Plain-text document sources:

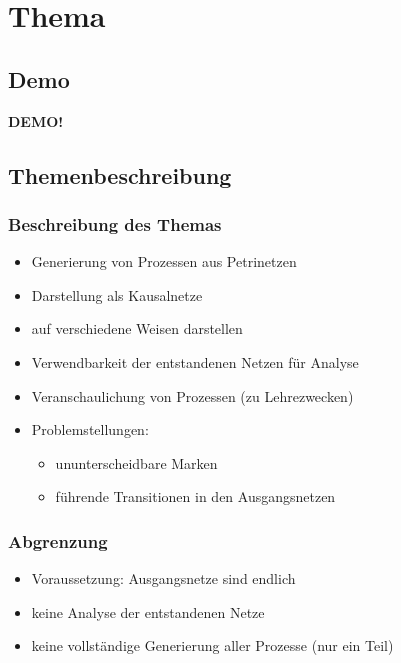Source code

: \section{Thema}
\subsection{Demo}
\begin{frame}
	\begin{center}
		\begin{Huge}
			\textbf{DEMO!}
		\end{Huge}
	\end{center}
\end{frame}

\subsection{Themenbeschreibung}

\begin{frame}
	\frametitle{Beschreibung des Themas}
	
	\begin{itemize}
		\item Generierung von Prozessen aus Petrinetzen
		\item Darstellung als Kausalnetze
		\item auf verschiedene Weisen darstellen
		\item Verwendbarkeit der entstandenen Netzen für Analyse
		\item Veranschaulichung von Prozessen (zu Lehrezwecken)
		\item Problemstellungen:
		\begin{itemize}
			\item ununterscheidbare Marken
			\item führende Transitionen in den Ausgangsnetzen
		\end{itemize}
	\end{itemize}
	
\end{frame}

\begin{frame}
	\frametitle{Abgrenzung}
	
	\begin{itemize}
		\item Voraussetzung: Ausgangsnetze sind endlich
		\item keine Analyse der entstandenen Netze
		\item keine vollständige Generierung aller Prozesse (nur ein Teil)
	\end{itemize}
	
\end{frame}

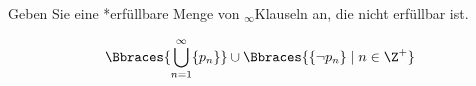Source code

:
\begin{exercise}[36]

 Geben Sie eine *erfüllbare Menge von $_\infty$Klauseln an, die nicht erfüllbar ist.

\end{exercise}


\begin{solution}

\begin{align*}
\Bbraces{\bigcup_{n=1}^\infty \{p_n\}} \cup \Bbraces{\{\neg p_n\} \mid n \in \Z^+}
\end{align*}

\end{solution}

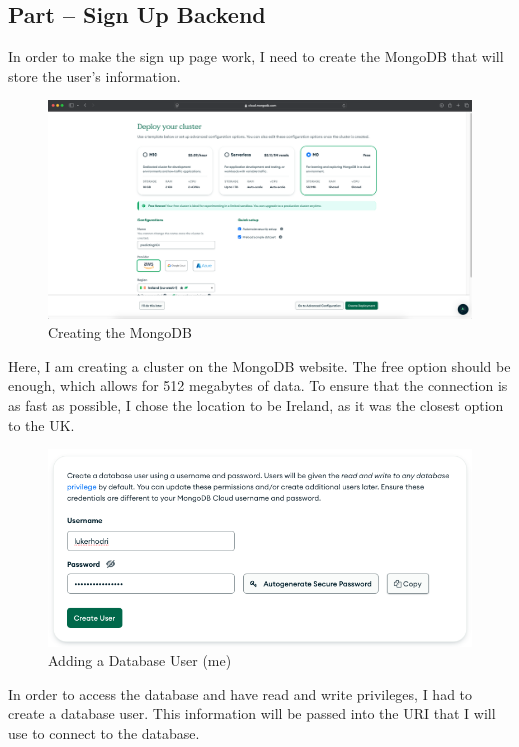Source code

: \documentclass[12pt]{report}
\begin{document}
\subsection{Part \theparts{} -- Sign Up Backend}

In order to make the sign up page work, I need to create the MongoDB that will store the user's information.

\begin{figure}[H]
\centering
\includegraphics[width=14cm]{ss15.1.png}
\caption{Creating the MongoDB}\label{fig:ss15.1}
\end{figure}

Here, I am creating a cluster on the MongoDB website. The free option should be enough, which allows for 512 megabytes of data. To ensure that the connection is as fast as possible, I chose the location to be Ireland, as it was the closest option to the UK.

\begin{figure}[H]
\centering
\includegraphics[width=12cm]{ss15.2.png}
\caption{Adding a Database User (me)}\label{fig:ss15.2}
\end{figure}

In order to access the database and have read and write privileges, I had to create a database user. This information will be passed into the URI that I will use to connect to the database.
\end{document}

> What you have to do:
Provide an exact copy of only the lines from the beginning of the entries through the line containing "In order to make", both ends included, with no pictures.

> Response box:
Source code

: \section{Thema}
\subsection{Demo}
\begin{frame}
	\begin{center}
		\begin{Huge}
			\textbf{DEMO!}
		\end{Huge}
	\end{center}
\end{frame}

\subsection{Themenbeschreibung}

\begin{frame}
	\frametitle{Beschreibung des Themas}
	
	\begin{itemize}
		\item Generierung von Prozessen aus Petrinetzen
		\item Darstellung als Kausalnetze
		\item auf verschiedene Weisen darstellen
		\item Verwendbarkeit der entstandenen Netzen für Analyse
		\item Veranschaulichung von Prozessen (zu Lehrezwecken)
		\item Problemstellungen:
		\begin{itemize}
			\item ununterscheidbare Marken
			\item führende Transitionen in den Ausgangsnetzen
		\end{itemize}
	\end{itemize}
	
\end{frame}

\begin{frame}
	\frametitle{Abgrenzung}
	
	\begin{itemize}
		\item Voraussetzung: Ausgangsnetze sind endlich
		\item keine Analyse der entstandenen Netze
		\item keine vollständige Generierung aller Prozesse (nur ein Teil)
	\end{itemize}
	
\end{frame}

Source code

:
\begin{exercise}[36]

 Geben Sie eine *erfüllbare Menge von $_\infty$Klauseln an, die nicht erfüllbar ist.

\end{exercise}


\begin{solution}

\begin{align*}
\Bbraces{\bigcup_{n=1}^\infty \{p_n\}} \cup \Bbraces{\{\neg p_n\} \mid n \in \Z^+}
\end{align*}

\end{solution}

Source code

: \documentclass[12pt]{report}
\begin{document}
\subsection{Part \theparts{} -- Sign Up Backend}

In order to make the sign up page work, I need to create the MongoDB that will store the user's information.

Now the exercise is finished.